● Task to complete: Scan the data below and pick out the lines containing the word "codecov".

● Data provided:

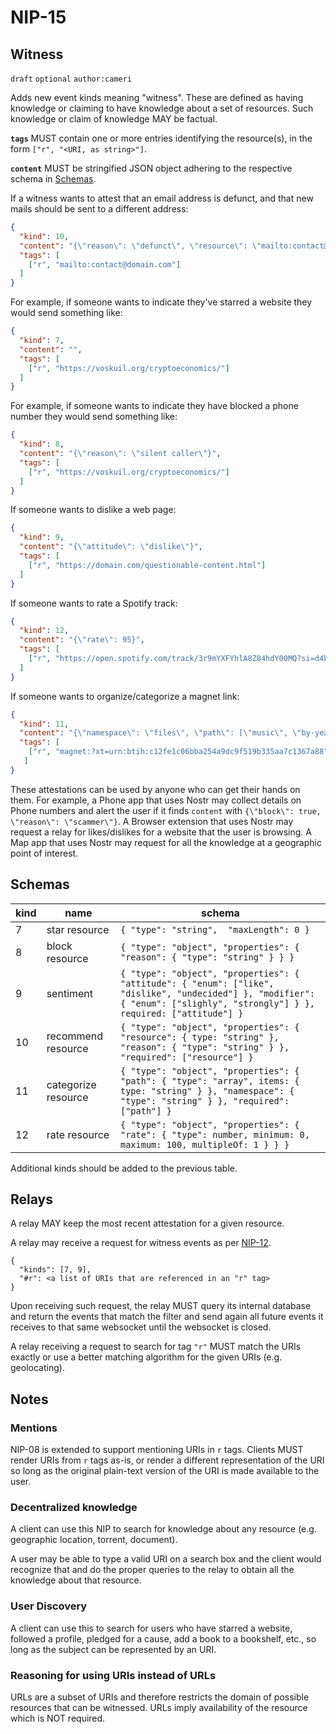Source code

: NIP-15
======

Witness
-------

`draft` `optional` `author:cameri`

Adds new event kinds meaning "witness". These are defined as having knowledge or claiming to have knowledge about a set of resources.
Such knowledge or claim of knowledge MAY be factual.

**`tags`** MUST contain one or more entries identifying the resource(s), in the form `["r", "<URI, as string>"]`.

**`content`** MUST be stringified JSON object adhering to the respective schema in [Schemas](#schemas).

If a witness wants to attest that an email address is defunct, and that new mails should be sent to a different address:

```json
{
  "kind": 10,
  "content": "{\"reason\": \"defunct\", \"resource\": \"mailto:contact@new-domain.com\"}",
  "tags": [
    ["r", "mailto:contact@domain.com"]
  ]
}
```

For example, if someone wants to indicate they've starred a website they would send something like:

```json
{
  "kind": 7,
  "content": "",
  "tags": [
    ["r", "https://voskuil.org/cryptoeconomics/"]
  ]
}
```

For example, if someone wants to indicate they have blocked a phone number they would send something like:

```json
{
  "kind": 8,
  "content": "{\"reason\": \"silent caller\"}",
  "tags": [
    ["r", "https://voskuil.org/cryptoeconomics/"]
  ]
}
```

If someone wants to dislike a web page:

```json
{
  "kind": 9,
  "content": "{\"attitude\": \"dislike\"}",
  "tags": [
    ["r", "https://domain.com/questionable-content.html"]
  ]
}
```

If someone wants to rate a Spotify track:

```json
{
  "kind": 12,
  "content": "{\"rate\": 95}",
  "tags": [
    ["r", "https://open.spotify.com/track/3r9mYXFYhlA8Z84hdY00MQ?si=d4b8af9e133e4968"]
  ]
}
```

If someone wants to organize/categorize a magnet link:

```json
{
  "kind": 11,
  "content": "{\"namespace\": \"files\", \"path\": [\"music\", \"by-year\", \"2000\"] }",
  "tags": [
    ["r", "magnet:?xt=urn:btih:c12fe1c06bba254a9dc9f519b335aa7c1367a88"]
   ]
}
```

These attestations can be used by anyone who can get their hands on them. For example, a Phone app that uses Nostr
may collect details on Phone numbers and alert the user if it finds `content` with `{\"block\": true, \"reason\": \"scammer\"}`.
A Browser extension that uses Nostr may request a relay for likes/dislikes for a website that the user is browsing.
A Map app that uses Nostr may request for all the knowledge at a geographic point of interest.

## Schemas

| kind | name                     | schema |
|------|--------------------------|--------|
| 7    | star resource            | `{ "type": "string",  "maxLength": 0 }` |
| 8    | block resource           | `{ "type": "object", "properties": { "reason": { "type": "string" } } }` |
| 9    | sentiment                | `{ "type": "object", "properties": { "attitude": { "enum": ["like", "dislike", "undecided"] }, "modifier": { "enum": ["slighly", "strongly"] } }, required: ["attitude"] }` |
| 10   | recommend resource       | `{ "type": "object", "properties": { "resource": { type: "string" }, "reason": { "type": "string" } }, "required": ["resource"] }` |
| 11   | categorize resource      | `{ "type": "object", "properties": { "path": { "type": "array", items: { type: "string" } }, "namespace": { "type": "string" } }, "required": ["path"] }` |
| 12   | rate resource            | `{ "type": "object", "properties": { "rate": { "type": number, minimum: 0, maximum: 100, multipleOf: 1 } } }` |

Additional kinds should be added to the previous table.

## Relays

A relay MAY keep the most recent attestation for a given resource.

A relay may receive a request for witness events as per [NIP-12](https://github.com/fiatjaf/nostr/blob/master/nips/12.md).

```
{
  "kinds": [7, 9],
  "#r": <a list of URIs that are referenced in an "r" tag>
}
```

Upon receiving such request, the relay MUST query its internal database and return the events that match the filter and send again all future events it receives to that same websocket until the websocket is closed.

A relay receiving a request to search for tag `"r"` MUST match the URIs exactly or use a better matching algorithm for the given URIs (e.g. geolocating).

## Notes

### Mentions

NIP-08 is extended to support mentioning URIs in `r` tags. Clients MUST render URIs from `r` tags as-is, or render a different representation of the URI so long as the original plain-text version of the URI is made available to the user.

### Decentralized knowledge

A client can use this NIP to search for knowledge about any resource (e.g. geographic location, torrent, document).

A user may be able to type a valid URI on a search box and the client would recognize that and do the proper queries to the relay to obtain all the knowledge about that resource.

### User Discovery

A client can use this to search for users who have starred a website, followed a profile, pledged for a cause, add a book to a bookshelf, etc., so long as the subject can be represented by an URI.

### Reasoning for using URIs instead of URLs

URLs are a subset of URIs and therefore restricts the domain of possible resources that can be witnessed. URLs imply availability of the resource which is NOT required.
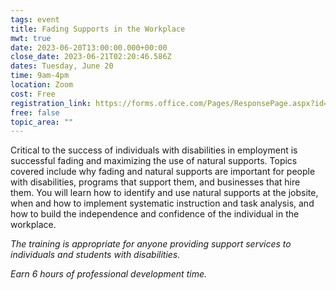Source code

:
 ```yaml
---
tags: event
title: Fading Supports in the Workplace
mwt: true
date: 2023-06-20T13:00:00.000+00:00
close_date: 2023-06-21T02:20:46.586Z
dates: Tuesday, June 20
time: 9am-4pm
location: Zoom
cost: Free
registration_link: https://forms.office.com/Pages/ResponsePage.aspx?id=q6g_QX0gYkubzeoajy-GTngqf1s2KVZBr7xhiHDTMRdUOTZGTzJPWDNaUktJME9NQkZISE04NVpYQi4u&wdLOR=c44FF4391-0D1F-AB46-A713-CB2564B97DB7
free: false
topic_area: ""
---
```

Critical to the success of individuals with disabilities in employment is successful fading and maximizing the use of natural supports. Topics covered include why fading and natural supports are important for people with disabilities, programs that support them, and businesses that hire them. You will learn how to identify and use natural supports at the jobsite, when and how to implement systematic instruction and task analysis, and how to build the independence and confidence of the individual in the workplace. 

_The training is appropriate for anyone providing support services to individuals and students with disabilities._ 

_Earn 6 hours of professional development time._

==

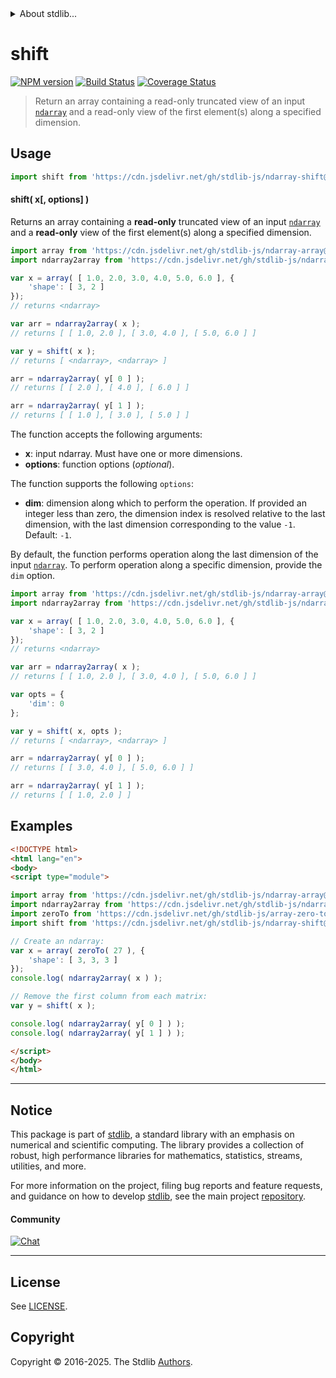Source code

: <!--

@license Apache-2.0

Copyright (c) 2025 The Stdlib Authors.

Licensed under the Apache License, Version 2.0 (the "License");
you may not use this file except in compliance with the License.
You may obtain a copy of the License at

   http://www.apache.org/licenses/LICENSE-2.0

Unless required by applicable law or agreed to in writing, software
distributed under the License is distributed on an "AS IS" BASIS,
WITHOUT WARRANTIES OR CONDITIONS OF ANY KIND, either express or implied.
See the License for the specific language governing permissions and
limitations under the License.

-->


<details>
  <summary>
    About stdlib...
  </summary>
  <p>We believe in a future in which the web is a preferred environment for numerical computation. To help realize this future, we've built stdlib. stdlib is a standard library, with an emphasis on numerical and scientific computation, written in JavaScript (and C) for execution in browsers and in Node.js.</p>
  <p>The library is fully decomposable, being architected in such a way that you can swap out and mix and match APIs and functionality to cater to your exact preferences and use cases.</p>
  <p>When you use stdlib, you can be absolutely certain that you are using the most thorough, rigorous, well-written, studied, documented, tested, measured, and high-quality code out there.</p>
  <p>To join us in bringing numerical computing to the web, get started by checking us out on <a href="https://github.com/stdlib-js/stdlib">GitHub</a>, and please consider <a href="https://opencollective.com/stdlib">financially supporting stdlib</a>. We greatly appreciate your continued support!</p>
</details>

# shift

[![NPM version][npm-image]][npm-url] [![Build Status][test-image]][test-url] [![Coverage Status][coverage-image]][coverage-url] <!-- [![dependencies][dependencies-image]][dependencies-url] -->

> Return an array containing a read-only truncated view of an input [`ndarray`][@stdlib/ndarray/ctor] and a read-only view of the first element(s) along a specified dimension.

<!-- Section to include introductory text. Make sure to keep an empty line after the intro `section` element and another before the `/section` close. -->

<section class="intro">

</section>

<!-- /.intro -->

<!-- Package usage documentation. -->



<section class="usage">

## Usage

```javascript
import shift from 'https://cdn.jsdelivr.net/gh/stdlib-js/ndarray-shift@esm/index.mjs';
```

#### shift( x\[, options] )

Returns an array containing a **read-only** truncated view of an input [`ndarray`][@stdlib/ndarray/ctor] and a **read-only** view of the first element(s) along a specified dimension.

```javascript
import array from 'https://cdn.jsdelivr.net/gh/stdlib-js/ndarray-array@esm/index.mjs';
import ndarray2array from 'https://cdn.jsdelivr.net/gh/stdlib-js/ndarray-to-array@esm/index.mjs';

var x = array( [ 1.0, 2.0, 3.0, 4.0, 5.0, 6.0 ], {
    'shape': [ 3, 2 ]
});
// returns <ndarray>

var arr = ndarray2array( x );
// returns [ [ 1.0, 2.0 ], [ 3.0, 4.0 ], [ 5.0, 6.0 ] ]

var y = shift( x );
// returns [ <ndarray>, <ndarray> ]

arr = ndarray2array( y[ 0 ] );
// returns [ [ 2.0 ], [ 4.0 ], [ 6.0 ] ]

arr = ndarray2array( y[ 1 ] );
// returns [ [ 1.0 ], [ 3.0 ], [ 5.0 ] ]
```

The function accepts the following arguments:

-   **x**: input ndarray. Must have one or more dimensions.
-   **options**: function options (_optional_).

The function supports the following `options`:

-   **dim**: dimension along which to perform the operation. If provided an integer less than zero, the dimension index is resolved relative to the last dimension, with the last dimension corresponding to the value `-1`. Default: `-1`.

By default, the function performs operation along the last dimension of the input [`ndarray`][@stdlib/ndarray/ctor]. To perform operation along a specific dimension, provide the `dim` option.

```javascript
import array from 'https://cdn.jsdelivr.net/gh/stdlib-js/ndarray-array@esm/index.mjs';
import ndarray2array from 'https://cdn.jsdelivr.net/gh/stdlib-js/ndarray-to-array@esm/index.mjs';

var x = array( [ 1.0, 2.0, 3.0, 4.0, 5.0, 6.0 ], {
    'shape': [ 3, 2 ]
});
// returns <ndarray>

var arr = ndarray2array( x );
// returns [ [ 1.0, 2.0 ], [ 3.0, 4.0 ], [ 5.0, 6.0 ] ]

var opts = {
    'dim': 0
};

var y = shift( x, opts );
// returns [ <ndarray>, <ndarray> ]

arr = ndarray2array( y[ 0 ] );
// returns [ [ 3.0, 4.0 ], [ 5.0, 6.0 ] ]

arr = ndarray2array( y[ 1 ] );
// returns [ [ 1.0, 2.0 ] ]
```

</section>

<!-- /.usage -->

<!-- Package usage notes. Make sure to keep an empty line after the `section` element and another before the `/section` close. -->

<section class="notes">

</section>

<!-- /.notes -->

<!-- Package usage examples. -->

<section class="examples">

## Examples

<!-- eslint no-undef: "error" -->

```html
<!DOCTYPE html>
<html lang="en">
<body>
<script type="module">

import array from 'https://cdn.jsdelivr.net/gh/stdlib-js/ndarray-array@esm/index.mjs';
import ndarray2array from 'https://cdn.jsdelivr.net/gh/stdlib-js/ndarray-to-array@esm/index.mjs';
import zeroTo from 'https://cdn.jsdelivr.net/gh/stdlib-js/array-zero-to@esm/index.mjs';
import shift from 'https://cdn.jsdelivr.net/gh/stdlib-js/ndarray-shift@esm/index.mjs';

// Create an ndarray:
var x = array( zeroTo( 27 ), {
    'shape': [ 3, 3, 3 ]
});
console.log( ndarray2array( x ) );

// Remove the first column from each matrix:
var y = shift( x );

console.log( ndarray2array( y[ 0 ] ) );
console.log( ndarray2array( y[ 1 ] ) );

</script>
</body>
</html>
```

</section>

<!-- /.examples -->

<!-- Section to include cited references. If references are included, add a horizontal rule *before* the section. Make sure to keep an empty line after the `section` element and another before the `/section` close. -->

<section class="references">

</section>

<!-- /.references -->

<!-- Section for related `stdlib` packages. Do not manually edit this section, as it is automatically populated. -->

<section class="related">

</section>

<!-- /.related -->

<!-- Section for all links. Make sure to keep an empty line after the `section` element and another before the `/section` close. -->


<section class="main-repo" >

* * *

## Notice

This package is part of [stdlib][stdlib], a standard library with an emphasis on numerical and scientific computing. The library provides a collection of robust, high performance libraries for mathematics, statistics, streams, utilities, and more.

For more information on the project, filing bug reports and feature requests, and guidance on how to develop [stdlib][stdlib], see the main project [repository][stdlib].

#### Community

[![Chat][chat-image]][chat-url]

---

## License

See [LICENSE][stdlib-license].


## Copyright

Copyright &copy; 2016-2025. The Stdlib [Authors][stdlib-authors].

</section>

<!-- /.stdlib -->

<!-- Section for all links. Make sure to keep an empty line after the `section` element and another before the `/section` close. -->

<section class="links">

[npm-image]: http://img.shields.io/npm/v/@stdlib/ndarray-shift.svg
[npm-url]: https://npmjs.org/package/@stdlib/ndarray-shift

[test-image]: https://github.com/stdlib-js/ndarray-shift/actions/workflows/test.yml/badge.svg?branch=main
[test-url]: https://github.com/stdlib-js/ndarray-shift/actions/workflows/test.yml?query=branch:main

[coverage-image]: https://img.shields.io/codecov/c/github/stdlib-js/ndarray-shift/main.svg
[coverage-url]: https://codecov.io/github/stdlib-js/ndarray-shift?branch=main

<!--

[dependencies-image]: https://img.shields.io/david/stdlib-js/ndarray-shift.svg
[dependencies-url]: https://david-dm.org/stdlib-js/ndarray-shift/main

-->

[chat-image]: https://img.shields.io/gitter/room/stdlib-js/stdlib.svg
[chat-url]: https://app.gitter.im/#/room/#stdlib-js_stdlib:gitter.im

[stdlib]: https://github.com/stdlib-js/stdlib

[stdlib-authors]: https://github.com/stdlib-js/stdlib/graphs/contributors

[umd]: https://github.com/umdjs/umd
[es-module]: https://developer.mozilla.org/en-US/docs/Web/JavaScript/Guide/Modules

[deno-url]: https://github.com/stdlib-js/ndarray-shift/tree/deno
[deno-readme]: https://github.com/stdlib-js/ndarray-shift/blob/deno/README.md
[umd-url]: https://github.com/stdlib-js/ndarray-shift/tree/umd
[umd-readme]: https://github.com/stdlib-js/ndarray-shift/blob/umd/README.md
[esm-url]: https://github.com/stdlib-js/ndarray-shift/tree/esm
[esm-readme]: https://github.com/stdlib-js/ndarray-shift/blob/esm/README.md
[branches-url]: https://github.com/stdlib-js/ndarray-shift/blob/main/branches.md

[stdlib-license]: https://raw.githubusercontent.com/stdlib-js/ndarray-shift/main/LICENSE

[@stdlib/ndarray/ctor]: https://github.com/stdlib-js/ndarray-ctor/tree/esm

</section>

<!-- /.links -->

● Written solution:
[coverage-image]: https://img.shields.io/codecov/c/github/stdlib-js/ndarray-shift/main.svg
[coverage-url]: https://codecov.io/github/stdlib-js/ndarray-shift?branch=main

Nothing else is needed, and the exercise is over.